**Input for this task:**
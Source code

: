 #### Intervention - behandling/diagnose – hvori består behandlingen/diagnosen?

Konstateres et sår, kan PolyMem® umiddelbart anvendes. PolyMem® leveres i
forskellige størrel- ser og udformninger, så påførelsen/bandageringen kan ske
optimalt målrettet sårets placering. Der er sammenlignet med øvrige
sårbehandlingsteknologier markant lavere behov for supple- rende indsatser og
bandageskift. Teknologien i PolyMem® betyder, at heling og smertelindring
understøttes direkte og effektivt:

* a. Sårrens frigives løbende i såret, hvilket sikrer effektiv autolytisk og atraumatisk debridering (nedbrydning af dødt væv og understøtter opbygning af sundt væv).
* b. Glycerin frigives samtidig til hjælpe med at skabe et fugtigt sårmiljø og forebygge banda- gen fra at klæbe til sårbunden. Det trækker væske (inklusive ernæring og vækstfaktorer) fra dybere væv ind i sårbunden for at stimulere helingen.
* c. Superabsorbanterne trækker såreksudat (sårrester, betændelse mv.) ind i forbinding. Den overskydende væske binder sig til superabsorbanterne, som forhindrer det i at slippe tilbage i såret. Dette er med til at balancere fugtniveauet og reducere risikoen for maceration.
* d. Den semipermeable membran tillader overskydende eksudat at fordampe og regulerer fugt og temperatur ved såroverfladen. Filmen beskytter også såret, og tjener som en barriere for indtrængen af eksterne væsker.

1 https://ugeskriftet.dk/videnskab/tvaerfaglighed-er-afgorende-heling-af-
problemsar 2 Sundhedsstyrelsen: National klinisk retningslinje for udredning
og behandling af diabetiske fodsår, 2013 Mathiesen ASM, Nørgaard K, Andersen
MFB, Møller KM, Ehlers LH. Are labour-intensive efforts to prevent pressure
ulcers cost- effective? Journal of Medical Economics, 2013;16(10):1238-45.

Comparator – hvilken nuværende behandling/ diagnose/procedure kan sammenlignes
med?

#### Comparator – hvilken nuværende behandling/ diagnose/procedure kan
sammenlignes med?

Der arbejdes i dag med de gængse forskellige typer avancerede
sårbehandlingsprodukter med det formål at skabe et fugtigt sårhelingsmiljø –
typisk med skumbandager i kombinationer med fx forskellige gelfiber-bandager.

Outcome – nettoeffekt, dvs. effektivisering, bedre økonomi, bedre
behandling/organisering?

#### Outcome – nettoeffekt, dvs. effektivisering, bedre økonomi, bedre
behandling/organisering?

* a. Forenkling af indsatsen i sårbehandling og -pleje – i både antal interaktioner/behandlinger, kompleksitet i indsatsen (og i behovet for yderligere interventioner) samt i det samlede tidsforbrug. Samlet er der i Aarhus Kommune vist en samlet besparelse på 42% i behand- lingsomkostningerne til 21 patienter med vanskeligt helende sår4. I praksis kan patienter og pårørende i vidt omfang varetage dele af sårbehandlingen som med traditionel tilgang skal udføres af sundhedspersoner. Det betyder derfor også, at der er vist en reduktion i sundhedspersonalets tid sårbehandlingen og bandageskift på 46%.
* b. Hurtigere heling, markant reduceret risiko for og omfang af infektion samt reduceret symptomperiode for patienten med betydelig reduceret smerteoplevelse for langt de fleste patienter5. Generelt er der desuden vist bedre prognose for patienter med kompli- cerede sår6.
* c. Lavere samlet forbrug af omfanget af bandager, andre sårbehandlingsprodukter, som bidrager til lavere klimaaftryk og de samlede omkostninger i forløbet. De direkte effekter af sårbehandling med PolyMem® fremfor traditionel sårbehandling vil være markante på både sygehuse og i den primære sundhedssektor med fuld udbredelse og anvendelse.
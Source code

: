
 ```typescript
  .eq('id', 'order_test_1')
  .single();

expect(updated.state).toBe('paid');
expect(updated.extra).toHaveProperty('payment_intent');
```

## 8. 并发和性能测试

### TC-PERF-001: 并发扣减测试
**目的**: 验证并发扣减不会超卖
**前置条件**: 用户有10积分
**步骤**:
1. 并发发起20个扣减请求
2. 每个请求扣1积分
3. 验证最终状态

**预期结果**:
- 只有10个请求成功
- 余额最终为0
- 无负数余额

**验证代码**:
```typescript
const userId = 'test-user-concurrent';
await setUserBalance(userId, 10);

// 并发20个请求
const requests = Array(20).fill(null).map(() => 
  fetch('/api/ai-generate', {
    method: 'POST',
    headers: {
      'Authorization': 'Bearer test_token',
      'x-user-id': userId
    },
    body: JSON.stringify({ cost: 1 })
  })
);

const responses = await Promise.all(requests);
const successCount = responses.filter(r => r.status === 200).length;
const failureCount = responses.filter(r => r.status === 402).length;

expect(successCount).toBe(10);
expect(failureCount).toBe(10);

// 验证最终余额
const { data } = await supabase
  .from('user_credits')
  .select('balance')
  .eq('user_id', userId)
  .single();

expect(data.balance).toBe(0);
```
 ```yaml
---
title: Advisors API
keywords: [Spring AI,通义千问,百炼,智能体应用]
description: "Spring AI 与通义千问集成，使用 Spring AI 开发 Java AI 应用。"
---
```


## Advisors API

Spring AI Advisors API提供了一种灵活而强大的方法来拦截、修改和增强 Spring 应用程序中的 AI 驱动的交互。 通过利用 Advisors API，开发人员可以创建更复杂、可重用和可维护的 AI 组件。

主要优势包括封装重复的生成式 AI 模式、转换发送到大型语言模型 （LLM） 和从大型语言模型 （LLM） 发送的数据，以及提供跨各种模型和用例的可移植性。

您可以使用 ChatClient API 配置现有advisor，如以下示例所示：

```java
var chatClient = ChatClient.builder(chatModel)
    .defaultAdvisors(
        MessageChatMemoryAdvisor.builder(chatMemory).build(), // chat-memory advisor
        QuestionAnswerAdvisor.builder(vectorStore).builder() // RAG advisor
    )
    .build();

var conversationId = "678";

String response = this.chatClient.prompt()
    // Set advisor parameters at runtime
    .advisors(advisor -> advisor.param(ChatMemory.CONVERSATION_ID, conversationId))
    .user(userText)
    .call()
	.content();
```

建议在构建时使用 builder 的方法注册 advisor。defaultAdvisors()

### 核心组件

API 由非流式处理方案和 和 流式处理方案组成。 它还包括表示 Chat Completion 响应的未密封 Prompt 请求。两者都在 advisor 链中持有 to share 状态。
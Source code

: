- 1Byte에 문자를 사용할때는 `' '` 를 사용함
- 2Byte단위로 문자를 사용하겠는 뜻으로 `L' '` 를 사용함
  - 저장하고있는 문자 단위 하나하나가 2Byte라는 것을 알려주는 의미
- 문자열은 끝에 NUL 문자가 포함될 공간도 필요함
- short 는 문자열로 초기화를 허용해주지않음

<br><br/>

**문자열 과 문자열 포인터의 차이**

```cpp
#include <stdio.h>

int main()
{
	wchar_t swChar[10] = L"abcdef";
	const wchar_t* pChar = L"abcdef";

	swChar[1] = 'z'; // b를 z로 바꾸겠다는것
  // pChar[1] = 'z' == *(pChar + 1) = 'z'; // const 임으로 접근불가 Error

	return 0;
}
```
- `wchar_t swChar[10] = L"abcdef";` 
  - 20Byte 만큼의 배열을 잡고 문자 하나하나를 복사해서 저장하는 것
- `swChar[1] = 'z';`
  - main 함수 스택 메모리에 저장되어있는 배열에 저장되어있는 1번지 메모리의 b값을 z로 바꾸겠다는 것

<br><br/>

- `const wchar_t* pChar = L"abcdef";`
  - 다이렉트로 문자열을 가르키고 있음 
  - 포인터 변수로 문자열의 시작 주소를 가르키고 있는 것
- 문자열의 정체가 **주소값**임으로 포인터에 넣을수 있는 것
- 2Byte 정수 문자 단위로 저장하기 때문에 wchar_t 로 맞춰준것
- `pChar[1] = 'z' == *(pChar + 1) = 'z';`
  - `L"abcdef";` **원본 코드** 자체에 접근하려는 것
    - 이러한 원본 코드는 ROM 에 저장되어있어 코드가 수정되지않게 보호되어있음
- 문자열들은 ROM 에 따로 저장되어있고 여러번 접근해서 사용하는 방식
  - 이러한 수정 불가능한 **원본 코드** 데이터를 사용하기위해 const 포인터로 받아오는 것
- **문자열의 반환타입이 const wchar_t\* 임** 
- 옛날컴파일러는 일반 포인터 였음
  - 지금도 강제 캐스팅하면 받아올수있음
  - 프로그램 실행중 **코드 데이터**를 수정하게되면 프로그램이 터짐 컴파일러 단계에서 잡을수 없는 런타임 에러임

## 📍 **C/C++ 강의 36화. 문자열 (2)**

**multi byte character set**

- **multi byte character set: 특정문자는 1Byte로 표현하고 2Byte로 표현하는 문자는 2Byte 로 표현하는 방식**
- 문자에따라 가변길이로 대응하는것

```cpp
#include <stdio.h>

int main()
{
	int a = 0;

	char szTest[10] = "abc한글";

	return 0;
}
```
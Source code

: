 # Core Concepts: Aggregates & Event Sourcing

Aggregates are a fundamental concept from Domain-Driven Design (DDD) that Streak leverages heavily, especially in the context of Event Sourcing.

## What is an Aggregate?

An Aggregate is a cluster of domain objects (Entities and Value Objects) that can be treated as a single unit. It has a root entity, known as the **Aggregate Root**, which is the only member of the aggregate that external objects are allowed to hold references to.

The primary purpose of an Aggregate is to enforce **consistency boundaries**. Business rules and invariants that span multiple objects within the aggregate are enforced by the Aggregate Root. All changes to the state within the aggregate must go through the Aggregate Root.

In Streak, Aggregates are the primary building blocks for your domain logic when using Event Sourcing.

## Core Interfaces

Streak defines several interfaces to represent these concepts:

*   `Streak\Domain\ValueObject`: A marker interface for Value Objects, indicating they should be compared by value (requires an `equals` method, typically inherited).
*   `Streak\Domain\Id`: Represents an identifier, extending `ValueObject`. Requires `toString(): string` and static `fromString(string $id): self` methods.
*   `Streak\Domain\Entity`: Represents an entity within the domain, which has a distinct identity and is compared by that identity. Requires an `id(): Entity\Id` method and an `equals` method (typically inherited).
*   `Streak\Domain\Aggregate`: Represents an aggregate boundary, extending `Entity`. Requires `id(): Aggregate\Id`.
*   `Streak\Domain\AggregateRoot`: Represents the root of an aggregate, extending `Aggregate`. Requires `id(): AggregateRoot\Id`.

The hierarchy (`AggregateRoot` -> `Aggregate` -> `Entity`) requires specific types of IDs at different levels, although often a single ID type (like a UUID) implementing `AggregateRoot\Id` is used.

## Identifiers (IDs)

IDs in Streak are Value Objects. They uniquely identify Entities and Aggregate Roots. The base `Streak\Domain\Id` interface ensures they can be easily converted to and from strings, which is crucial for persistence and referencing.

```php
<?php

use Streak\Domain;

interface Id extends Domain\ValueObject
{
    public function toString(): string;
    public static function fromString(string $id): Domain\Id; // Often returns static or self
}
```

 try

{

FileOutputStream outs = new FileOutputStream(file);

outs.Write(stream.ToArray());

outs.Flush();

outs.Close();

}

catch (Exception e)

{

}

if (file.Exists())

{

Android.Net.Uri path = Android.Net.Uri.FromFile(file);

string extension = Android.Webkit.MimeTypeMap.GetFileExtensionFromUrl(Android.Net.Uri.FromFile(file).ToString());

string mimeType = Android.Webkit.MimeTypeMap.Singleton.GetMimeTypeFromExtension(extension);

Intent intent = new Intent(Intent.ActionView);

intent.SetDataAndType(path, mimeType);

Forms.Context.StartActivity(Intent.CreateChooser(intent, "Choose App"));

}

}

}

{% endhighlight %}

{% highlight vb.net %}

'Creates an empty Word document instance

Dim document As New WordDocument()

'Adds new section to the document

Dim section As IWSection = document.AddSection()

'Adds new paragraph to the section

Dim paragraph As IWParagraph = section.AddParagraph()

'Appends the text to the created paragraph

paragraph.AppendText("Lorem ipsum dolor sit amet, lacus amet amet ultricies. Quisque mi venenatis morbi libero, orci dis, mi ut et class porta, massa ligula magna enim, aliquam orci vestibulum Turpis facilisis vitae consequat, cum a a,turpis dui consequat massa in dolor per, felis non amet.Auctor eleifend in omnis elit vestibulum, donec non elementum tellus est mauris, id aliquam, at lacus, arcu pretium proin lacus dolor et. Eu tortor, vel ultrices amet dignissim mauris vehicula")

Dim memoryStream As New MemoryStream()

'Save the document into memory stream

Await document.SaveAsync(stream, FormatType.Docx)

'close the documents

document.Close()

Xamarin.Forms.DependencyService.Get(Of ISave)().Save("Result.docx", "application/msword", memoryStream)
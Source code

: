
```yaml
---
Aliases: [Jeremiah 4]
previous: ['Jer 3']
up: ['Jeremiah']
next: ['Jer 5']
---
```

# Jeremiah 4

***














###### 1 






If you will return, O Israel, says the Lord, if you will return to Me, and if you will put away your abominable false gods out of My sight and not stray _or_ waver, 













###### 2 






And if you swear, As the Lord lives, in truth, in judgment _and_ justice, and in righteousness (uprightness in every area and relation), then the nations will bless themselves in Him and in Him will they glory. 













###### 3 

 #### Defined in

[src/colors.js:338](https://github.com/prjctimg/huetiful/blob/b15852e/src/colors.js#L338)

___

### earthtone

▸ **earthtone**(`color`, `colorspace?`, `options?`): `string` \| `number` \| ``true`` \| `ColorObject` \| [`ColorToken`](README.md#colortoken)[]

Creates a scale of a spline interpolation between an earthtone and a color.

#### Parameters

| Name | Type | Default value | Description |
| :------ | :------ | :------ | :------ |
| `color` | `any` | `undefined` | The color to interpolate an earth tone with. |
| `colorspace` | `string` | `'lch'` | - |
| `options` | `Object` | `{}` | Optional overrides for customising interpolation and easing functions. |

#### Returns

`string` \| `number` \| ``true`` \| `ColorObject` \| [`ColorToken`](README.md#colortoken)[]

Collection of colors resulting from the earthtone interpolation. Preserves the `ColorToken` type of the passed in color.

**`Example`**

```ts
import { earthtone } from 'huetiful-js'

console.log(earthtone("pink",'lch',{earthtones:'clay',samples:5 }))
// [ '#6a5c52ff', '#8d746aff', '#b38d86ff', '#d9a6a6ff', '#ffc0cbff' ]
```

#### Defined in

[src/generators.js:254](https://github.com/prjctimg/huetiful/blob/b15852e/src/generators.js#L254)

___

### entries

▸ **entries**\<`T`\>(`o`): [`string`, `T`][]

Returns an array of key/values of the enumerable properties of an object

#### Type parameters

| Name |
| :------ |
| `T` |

**Task objective:**
All that should be written out is the stretch of lines above between the one holding "bandageskift. Teknologien i" and the one holding "af sundt væv).", inclusive, exactly as given.

**Answer box:**
bandageskift. Teknologien i PolyMem® betyder, at heling og smertelindring
understøttes direkte og effektivt:

* a. Sårrens frigives løbende i såret, hvilket sikrer effektiv autolytisk og atraumatisk debridering (nedbrydning af dødt væv og understøtter opbygning af sundt væv).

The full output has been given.